1 In het beheersplan zijn, naast de indeling van de eenheden, bedoeld in artikel 25,
eerste lid, onder a, van de Politiewet 2012, in districten en basisteams, ten minste
opgenomen:
-
a. het sterktebeleid waaronder de sterkteverdeling, de organisatie en formatie;
-
b. het personeelsbeleid waaronder de meerjarige strategische personeelsplanning, het
beleid op het terrein van leiderschap, loopbaanbeleid, het mobiliteitsbeleid, een
divers samengesteld personeelsbestand, het integriteitbeleid en de maatregelen die
voortvloeien uit de uitvoering van de vastgestelde CAO;
-
c. het ICT-beleid waaronder het beleid op het terrein van het onderhoud en vernieuwing
en de informatieorganisatie;
-
d. het beleid op het gebied van materieel, waaronder inkoop en huisvesting;
-
e. een meerjarenraming van de behoefte aan politieonderwijs, onderzoek en kennis voor
de vier op het begrotingsjaar volgende jaren.

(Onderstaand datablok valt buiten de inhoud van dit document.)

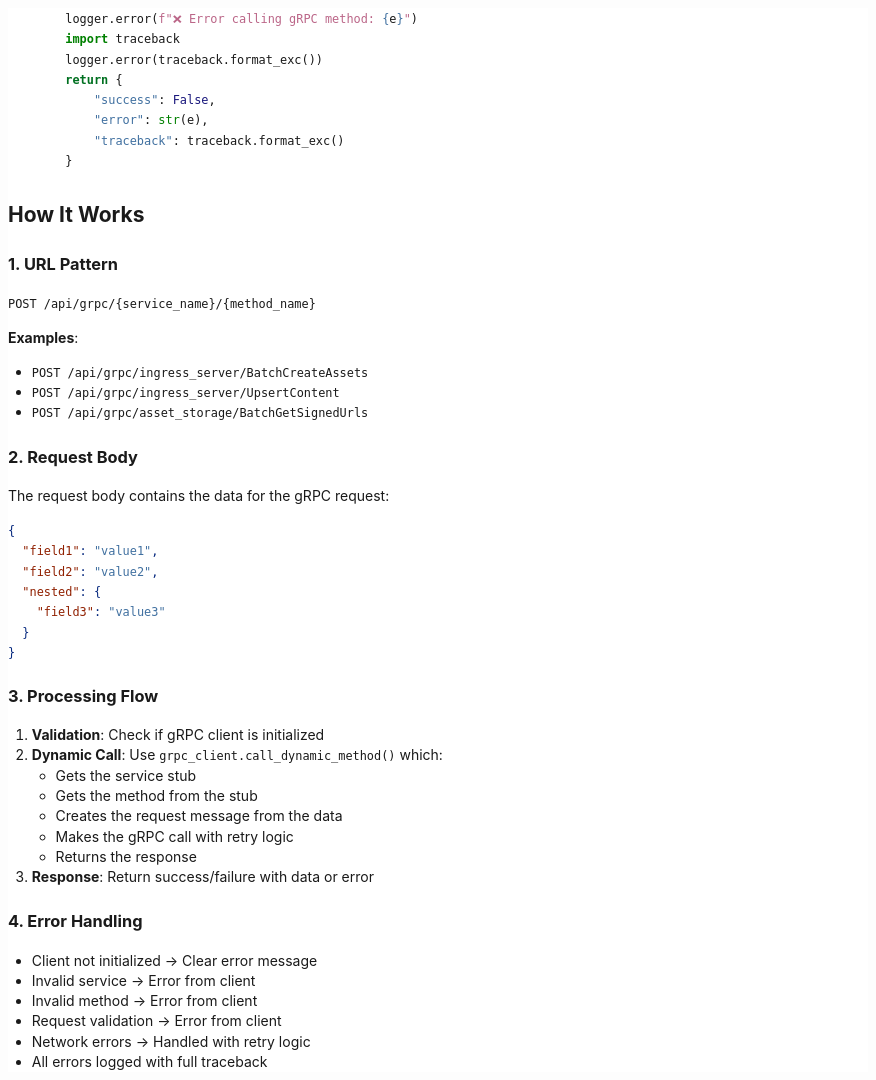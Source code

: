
 ```python
        logger.error(f"❌ Error calling gRPC method: {e}")
        import traceback
        logger.error(traceback.format_exc())
        return {
            "success": False,
            "error": str(e),
            "traceback": traceback.format_exc()
        }
```

## How It Works

### 1. URL Pattern
```
POST /api/grpc/{service_name}/{method_name}
```

**Examples**:
- `POST /api/grpc/ingress_server/BatchCreateAssets`
- `POST /api/grpc/ingress_server/UpsertContent`
- `POST /api/grpc/asset_storage/BatchGetSignedUrls`

### 2. Request Body
The request body contains the data for the gRPC request:
```json
{
  "field1": "value1",
  "field2": "value2",
  "nested": {
    "field3": "value3"
  }
}
```

### 3. Processing Flow
1. **Validation**: Check if gRPC client is initialized
2. **Dynamic Call**: Use `grpc_client.call_dynamic_method()` which:
   - Gets the service stub
   - Gets the method from the stub
   - Creates the request message from the data
   - Makes the gRPC call with retry logic
   - Returns the response
3. **Response**: Return success/failure with data or error

### 4. Error Handling
- Client not initialized → Clear error message
- Invalid service → Error from client
- Invalid method → Error from client
- Request validation → Error from client
- Network errors → Handled with retry logic
- All errors logged with full traceback
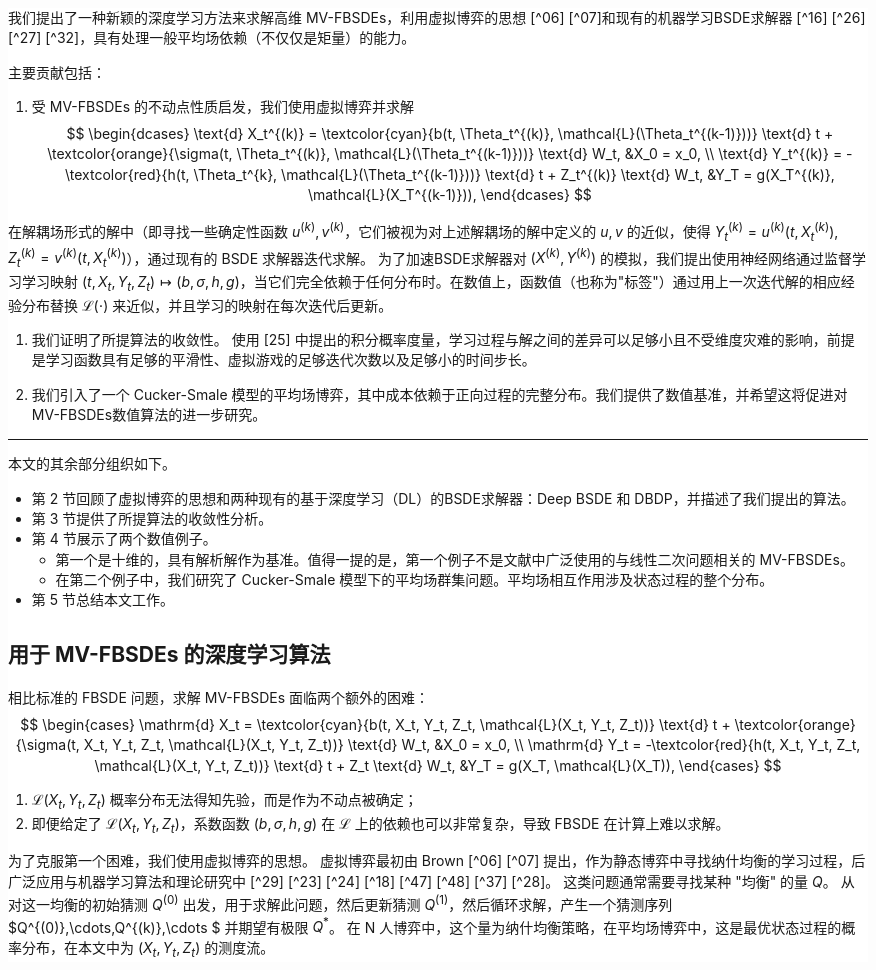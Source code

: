 我们提出了一种新颖的深度学习方法来求解高维 MV-FBSDEs，利用虚拟博弈的思想 [^06] [^07]和现有的机器学习BSDE求解器 [^16] [^26] [^27] [^32]，具有处理一般平均场依赖（不仅仅是矩量）的能力。

主要贡献包括：

1. 受 MV-FBSDEs 的不动点性质启发，我们使用虚拟博弈并求解
$$
\begin{dcases}
  \text{d} X_t^{(k)} = \textcolor{cyan}{b(t, \Theta_t^{(k)}, \mathcal{L}(\Theta_t^{(k-1)}))} \text{d} t + \textcolor{orange}{\sigma(t, \Theta_t^{(k)}, \mathcal{L}(\Theta_t^{(k-1)}))} \text{d} W_t,  &X_0 = x_0,  \\
  \text{d} Y_t^{(k)} = -\textcolor{red}{h(t, \Theta_t^{k}, \mathcal{L}(\Theta_t^{(k-1)}))} \text{d} t + Z_t^{(k)} \text{d} W_t, &Y_T = g(X_T^{(k)}, \mathcal{L}(X_T^{(k-1)})),
\end{dcases}
$$

在解耦场形式的解中（即寻找一些确定性函数 $u^{(k)}, v^{(k)}$，它们被视为对上述解耦场的解中定义的 $u, v$ 的近似，使得 $Y_t^{(k)} = u^{(k)}(t, X_t^{(k)}), Z_t^{(k)} = v^{(k)}(t, X_t^{(k)})$），通过现有的 BSDE 求解器迭代求解。
为了加速BSDE求解器对 $(X^{(k)}, Y^{(k)})$ 的模拟，我们提出使用神经网络通过监督学习学习映射 $(t, X_t, Y_t, Z_t) \mapsto (b, \sigma, h, g)$，当它们完全依赖于任何分布时。在数值上，函数值（也称为"标签"）通过用上一次迭代解的相应经验分布替换 $\mathcal{L}(\cdot)$ 来近似，并且学习的映射在每次迭代后更新。

1. 我们证明了所提算法的收敛性。
使用 [25] 中提出的积分概率度量，学习过程与解之间的差异可以足够小且不受维度灾难的影响，前提是学习函数具有足够的平滑性、虚拟游戏的足够迭代次数以及足够小的时间步长。

1. 我们引入了一个 Cucker-Smale 模型的平均场博弈，其中成本依赖于正向过程的完整分布。我们提供了数值基准，并希望这将促进对MV-FBSDEs数值算法的进一步研究。

---

本文的其余部分组织如下。
- 第 2 节回顾了虚拟博弈的思想和两种现有的基于深度学习（DL）的BSDE求解器：Deep BSDE 和 DBDP，并描述了我们提出的算法。
- 第 3 节提供了所提算法的收敛性分析。
- 第 4 节展示了两个数值例子。
  - 第一个是十维的，具有解析解作为基准。值得一提的是，第一个例子不是文献中广泛使用的与线性二次问题相关的 MV-FBSDEs。
  - 在第二个例子中，我们研究了 Cucker-Smale 模型下的平均场群集问题。平均场相互作用涉及状态过程的整个分布。
- 第 5 节总结本文工作。

## 用于 MV-FBSDEs 的深度学习算法

相比标准的 FBSDE 问题，求解 MV-FBSDEs 面临两个额外的困难：
$$
\begin{cases}
\mathrm{d} X_t = \textcolor{cyan}{b(t, X_t, Y_t, Z_t, \mathcal{L}(X_t, Y_t, Z_t))} \text{d} t + \textcolor{orange}{\sigma(t, X_t, Y_t, Z_t, \mathcal{L}(X_t, Y_t, Z_t))} \text{d} W_t,  &X_0 = x_0,  \\
\mathrm{d} Y_t = -\textcolor{red}{h(t, X_t, Y_t, Z_t, \mathcal{L}(X_t, Y_t, Z_t))} \text{d} t + Z_t \text{d} W_t, &Y_T = g(X_T, \mathcal{L}(X_T)),
\end{cases}
$$

1. $\mathcal{L}(X_t, Y_t, Z_t)$ 概率分布无法得知先验，而是作为不动点被确定；
2. 即便给定了 $\mathcal{L}(X_t, Y_t, Z_t)$，系数函数 $(b, \sigma, h, g)$ 在 $\mathcal{L}$ 上的依赖也可以非常复杂，导致 FBSDE 在计算上难以求解。

为了克服第一个困难，我们使用虚拟博弈的思想。
虚拟博弈最初由 Brown [^06] [^07] 提出，作为静态博弈中寻找纳什均衡的学习过程，后广泛应用与机器学习算法和理论研究中 [^29] [^23] [^24] [^18] [^47] [^48] [^37] [^28]。
这类问题通常需要寻找某种 "均衡" 的量 $Q$。
从对这一均衡的初始猜测 $Q^{(0)}$ 出发，用于求解此问题，然后更新猜测 $Q^{(1)}$，然后循环求解，产生一个猜测序列 $Q^{(0)},\cdots,Q^{(k)},\cdots $ 并期望有极限 $Q^*$。
在 N 人博弈中，这个量为纳什均衡策略，在平均场博弈中，这是最优状态过程的概率分布，在本文中为 $(X_t,Y_t,Z_t)$ 的测度流。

2 In het beheersplan worden de in het eerste lid, onderdelen a tot en met d, genoemde
onderwerpen inzichtelijk gemaakt ten aanzien van de sterkte die feitelijk ter beschikking
wordt gesteld aan de Politieacademie.
3 Onze Minister stelt voor de derde dinsdag van september het ontwerpbeheersplan voor
het komende begrotingsjaar op.
4 Het ontwerpbeheersplan wordt als bijlage bij de begroting van het Ministerie van Veiligheid
en Justitie aan de Staten-Generaal gezonden.
5 Onze Minister stelt het beheersplan vast na goedkeuring van de begroting voor hetzelfde
jaar van zijn ministerie door de Staten-Generaal.
6 De korpschef meldt een voorgenomen wijziging van de organisatie of formatie, waarvan
de gevolgen nog niet in het beheersplan zijn opgenomen en die wijzigingen in de verdeling
van de operationele sterkte tot gevolg zal hebben zo spoedig mogelijk, aan Onze Minister.